En Afrique et dans l’espace francophone, où il a toujours fait honneur à la Guinée, il est de la génération des célébrités comme Léon Folquet, Mahjoub Faouzi, Jean Diatta, Thimpumpu Wa Thimpumpu, Bisuma Zinga, Demba Coulibaly, Hedi Hamel, Pierre Zogo, Jean-marie Etoudy, Alain Breneau, Gérard Dreyfus...
50 ans de loyaux services pour l’honneur du pays dans la couverture sportive (football local, africain et international, Rallye Paris-Dakar, Jeux Africains et Olympiques, Cyclisme, Basket et aures), méritent une reconnaissance dans les moments difficiles du 3ème âge.
Si je salue les actes et les efforts de reconnaissance du Ministre de la Culture (Moussa Moïse Sylla) en faveur des artistes, je suis par contre, étonné et déçu des Ministres en charge de l’information et des sports pour la prise en charge de Gaoussou Diaby.
Je suis aussi déçu de l’immobilisme des organisations de la corporation des médias en faveur d’un Doyen qui a fait preuve de disponibilité dans la formation et l’encadrement des générations actuelles.
Cultivons en nous les vertus de la reconnaissance aux plus méritants d’entre nous. C'est un devoir moral.

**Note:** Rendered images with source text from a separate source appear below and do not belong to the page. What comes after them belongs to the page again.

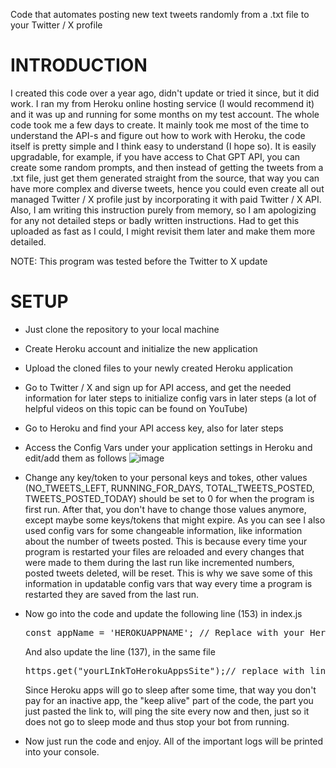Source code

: Code that automates posting new text tweets randomly from a .txt file to your Twitter / X profile

# INTRODUCTION
I created this code over a year ago, didn't update or tried it since, but it did work. I ran my from Heroku online hosting service (I would recommend it) and it was up and running for some months on my test account. The whole code took me a few days to create. It mainly took me most of the time to understand the API-s and figure out how to work with Heroku, the code itself is pretty simple and I think easy to understand (I hope so). It is easily upgradable, for example, if you have access to Chat GPT API, you can create some random prompts, and then instead of getting the tweets from a .txt file, just get them generated straight from the source, that way you can have more complex and diverse tweets, hence you could even create all out managed Twitter / X profile just by incorporating it with paid Twitter / X API. Also, I am writing this instruction purely from memory, so I am apologizing for any not detailed steps or badly written instructions. Had to get this uploaded as fast as I could, I might revisit them later and make them more detailed.

NOTE: This program was tested before the Twitter to X update

# SETUP
- Just clone the repository to your local machine
- Create Heroku account and initialize the new application
- Upload the cloned files to your newly created Heroku application
- Go to Twitter / X and sign up for API access, and get the needed information for later steps to initialize config vars in later steps (a lot of helpful videos on this topic can be found on YouTube)
- Go to Heroku and find your API access key, also for later steps
- Access the Config Vars under your application settings in Heroku and edit/add them as follows
  ![image](https://github.com/user-attachments/assets/11cd912f-d4a5-477e-8fd1-652f452dd18d)

- Change any key/token to your personal keys and tokes, other values (NO_TWEETS_LEFT, RUNNING_FOR_DAYS, TOTAL_TWEETS_POSTED, TWEETS_POSTED_TODAY) should be set to 0 for when the program is first run. After that, you don't have to change those values anymore, except maybe some keys/tokens that might expire. As you can see I also used config vars for some changeable information, like information about the number of tweets posted. This is because every time your program is restarted your files are reloaded and every changes that were made to them during the last run like incremented numbers, posted tweets deleted, will be reset. This is why we save some of this information in updatable config vars that way every time a program is restarted they are saved from the last run.
- Now go into the code and update the following line (153) in index.js
  <pre>const appName = 'HEROKUAPPNAME'; // Replace with your Heroku app name</pre>
  And also update the line (137), in the same file
  <pre>https.get("yourLInkToHerokuAppsSite");// replace with link to your Heroku apps site</pre>

  Since Heroku apps will go to sleep after some time, that way you don't pay for an inactive app, the "keep alive" part of the   code, the part you just pasted the link to, will ping the site every now and then, just so it does not go to sleep mode and thus stop your bot from running.
- Now just run the code and enjoy. All of the important logs will be printed into your console.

À défaut d’une évacuation sanitaire, Gaoussou Diaby a besoin de la solidarité nationale à travers les Ministères qu’ils a servis et les organisations de la confrerie des médias. Tout homme est appelé à mourir.
Les aînés et les grands serviteurs ne souhaitent qu’une seule chose : la reconnaissance de la société.
Avec cette reconnaissance, ils s’en iront dans la fierté, loin de l’amertume.
Les oraisons funèbres n’ont aucun sens pour les morts.
Exprimons leur notre solidarité, notre reconnaissance de leurs vivants.
Ensemble, SOLIDARITÉ POUR GAOUSSOU DIABY.